Print the lines that run from the line with "Details |  [Next](sieve.ref.ec_get_message_mailfrom) |" to the line with "## Description", keeping both end lines, exactly as they appear in the entries below, and nothing else.
··· GIVEN RECORDS
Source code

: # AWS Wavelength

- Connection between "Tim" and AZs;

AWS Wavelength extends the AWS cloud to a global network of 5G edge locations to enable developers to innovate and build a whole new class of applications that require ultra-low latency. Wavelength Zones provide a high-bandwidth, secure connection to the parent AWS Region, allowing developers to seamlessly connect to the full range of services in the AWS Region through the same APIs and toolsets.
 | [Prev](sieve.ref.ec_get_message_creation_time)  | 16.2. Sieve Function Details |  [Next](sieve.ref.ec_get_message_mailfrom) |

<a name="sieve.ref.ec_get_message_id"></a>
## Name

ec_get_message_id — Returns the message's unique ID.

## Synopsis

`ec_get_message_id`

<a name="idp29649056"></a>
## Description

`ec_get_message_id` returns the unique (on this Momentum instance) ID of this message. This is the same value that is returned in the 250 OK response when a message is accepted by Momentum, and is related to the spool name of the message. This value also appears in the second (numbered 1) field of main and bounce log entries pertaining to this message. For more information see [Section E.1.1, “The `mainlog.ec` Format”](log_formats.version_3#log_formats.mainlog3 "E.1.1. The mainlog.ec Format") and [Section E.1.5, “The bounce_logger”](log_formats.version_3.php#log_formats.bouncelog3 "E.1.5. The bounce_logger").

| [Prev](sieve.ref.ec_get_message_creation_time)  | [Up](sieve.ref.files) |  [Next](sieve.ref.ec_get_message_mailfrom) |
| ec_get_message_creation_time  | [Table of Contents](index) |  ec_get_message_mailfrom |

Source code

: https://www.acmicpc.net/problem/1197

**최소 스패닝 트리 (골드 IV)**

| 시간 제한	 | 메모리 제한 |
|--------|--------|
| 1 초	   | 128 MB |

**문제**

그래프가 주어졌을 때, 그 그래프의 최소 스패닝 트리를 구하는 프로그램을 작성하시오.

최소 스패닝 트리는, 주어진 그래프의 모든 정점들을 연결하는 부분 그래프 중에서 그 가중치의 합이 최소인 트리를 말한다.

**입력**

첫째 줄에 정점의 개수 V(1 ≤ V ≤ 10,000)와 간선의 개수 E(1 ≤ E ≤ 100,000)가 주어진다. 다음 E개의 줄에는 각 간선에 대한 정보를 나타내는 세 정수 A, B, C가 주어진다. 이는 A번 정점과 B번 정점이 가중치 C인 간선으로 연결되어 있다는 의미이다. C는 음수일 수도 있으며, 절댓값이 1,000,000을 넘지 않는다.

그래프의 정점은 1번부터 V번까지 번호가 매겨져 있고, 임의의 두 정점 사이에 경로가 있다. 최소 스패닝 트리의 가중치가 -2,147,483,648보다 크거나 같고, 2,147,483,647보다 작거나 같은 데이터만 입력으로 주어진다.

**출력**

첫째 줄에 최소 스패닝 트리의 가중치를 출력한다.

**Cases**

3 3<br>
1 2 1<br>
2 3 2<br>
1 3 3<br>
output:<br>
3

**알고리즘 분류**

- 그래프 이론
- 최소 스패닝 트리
······
* YOUR RESPONSE *
 | [Prev](sieve.ref.ec_get_message_creation_time)  | 16.2. Sieve Function Details |  [Next](sieve.ref.ec_get_message_mailfrom) |

<a name="sieve.ref.ec_get_message_id"></a>
## Name

ec_get_message_id — Returns the message's unique ID.

## Synopsis

`ec_get_message_id`

<a name="idp29649056"></a>
## Description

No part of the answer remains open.